The second category is balance billing.  Here is how it works.  In-network providers negotiate with insurance companies to provide services at a discount from full price.  Typically, then, the providers are not allowed to bill patients for the difference between the discounted price and the full price.  This is not true for out-of-network providers who can bill for the full amount.  Both categories can happen for the same services, leaving you, the patient, with a hefty bill.

So, why aren’t patients just more careful about staying in-network?  In the current system it is almost impossible.  Let’s say you are hospitalized after an accident and your physician orders a consult from a neurologist.  The neurologist may actually be out-of-network, even when seeing you in the same facility that your in-network physician uses.  Now let’s say they decide you need surgery.  Your anesthesiologist may be out-of-network as well.  They, along with emergency medicine physicians, are frequent sources of surprise billing.  Yet, most people are not aware of this.  Also, most of us who use emergency departments or are having surgery are not in the frame of mind to consider each member of the health care team and query them about their network status.  

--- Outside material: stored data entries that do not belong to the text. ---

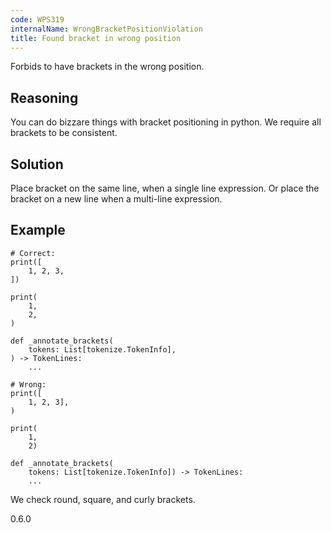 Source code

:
 ```yaml
---
code: WPS319
internalName: WrongBracketPositionViolation
title: Found bracket in wrong position
---
```


Forbids to have brackets in the wrong position.

## Reasoning
You can do bizzare things with bracket positioning in python. We
require all brackets to be consistent.

## Solution
Place bracket on the same line, when a single line expression. Or
place the bracket on a new line when a multi-line expression.

## Example

    # Correct:
    print([
        1, 2, 3,
    ])
    
    print(
        1,
        2,
    )
    
    def _annotate_brackets(
        tokens: List[tokenize.TokenInfo],
    ) -> TokenLines:
        ...
    
    # Wrong:
    print([
        1, 2, 3],
    )
    
    print(
        1,
        2)
    
    def _annotate_brackets(
        tokens: List[tokenize.TokenInfo]) -> TokenLines:
        ...

We check round, square, and curly brackets.

<div class="versionadded">

0.6.0

</div>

Bipartisan members of Congress have proposed different bills to stop surprising billing. In general, insurance companies, employer groups and consumer groups support ending this practice.  Many hospital groups and physician groups oppose it, saying it will harm patients.  What do you think?

Luthi, S.  (2019, June 11).  Physician, hospital groups gear up for fight on surprise billing.  Modern Healthcare.  Retrieved from https://bit.ly/2KJQqQK

Pollitz, K.  (2016).  Surprise medical bills.  Kaiser Family Foundation.  Retrieved from www.kff.org/person/karen-pollitz/


  1. After reading this I think I’m hearing some of the same problems I hear concerning the Rhode Island school system. Systems working in systems, working with systems, mountains of regulations and no one entity that has authority. Everyone is saying the patient\student is their number one priority, yet in many cases the patient\student is the one suffering from their negligence in fixing the broken product.